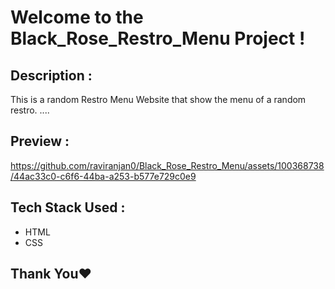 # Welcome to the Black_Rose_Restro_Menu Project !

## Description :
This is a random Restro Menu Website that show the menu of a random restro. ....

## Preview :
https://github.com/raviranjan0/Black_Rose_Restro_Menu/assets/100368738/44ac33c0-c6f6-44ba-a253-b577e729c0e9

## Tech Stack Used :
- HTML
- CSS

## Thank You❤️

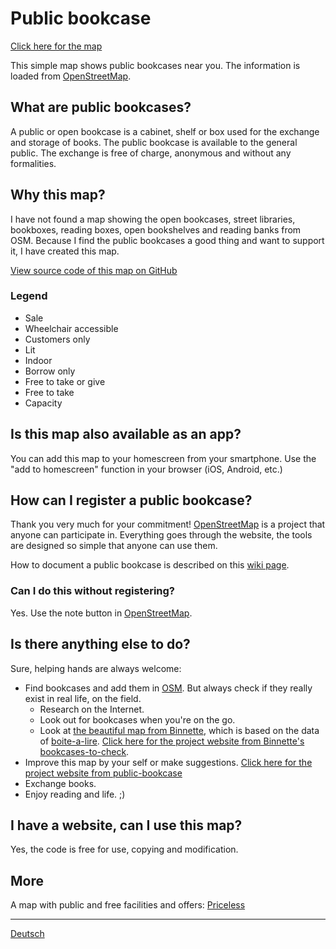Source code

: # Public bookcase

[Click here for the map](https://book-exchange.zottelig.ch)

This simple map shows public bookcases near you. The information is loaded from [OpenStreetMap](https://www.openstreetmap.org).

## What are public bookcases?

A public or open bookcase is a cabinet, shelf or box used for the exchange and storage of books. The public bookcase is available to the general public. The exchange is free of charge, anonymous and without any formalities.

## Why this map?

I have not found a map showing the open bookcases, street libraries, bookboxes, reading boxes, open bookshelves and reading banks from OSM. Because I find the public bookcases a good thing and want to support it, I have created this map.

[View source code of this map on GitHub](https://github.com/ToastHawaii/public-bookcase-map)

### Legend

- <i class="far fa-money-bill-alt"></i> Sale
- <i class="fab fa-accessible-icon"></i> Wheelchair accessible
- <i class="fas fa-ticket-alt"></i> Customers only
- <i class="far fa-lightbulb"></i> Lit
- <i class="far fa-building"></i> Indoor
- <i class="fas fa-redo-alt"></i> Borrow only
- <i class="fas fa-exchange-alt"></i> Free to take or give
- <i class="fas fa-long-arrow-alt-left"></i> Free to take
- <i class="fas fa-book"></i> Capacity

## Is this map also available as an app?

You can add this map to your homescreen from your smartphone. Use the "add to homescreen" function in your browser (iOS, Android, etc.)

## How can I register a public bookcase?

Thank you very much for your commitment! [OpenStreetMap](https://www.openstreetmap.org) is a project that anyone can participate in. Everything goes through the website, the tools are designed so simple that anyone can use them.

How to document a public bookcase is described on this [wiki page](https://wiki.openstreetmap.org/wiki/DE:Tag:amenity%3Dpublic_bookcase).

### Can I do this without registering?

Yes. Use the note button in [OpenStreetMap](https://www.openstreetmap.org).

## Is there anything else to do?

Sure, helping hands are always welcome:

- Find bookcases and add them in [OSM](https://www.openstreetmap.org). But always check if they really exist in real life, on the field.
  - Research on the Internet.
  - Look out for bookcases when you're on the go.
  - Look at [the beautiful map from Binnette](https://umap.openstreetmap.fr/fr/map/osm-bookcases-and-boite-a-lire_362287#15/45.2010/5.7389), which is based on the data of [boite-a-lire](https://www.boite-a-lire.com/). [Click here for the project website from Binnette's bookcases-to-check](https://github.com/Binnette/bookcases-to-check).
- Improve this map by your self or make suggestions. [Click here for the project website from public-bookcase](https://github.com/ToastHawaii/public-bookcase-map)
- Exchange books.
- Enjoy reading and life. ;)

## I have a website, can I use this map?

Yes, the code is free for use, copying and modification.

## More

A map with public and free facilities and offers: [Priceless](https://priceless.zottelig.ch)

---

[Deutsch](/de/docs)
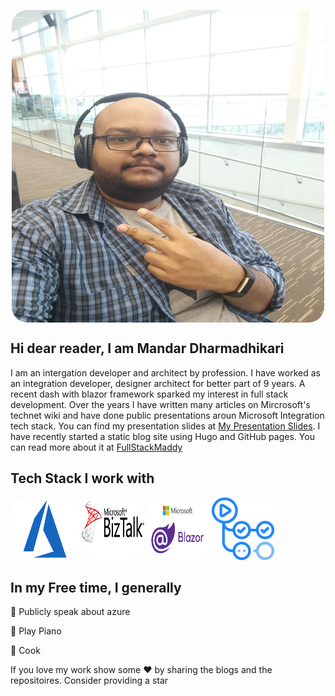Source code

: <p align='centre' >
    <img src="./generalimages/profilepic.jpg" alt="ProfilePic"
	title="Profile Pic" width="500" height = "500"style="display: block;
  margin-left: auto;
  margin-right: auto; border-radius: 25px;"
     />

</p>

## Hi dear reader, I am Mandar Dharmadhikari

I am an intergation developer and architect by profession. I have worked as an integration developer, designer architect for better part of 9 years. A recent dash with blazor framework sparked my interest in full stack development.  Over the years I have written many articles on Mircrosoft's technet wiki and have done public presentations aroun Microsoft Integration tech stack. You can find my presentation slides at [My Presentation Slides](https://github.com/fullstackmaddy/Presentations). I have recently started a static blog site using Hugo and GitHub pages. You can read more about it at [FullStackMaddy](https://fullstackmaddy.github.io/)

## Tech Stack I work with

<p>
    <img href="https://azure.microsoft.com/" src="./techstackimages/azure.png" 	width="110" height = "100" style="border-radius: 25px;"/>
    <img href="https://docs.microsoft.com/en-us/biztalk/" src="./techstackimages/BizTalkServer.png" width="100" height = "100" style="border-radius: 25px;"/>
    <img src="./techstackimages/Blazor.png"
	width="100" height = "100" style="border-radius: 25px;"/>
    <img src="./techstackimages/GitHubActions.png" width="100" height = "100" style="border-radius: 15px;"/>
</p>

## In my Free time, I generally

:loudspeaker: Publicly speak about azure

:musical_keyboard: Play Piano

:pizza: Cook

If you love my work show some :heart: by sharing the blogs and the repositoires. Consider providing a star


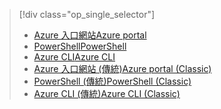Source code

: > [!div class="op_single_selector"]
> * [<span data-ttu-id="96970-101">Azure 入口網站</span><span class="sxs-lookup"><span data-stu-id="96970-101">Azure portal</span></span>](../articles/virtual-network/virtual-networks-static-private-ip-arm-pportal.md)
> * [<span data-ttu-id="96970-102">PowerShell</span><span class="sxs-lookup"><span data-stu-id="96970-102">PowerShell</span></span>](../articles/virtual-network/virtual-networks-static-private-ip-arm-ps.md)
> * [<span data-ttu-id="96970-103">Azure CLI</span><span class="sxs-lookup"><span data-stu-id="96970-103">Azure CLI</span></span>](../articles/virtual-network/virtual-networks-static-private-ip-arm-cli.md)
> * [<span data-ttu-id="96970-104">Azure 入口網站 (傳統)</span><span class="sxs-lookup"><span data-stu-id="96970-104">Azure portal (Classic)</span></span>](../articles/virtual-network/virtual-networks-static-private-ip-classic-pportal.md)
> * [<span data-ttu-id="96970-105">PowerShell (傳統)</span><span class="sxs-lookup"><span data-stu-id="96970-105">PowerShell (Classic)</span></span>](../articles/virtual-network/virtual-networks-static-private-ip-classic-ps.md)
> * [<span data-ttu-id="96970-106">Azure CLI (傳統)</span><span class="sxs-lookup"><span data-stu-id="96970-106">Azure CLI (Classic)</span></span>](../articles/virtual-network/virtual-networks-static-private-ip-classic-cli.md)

■ ■ ■ ■ ■ ■ ■

Directions:
Count the lines of the material that include the word "without", then state only the total.

Reply:
2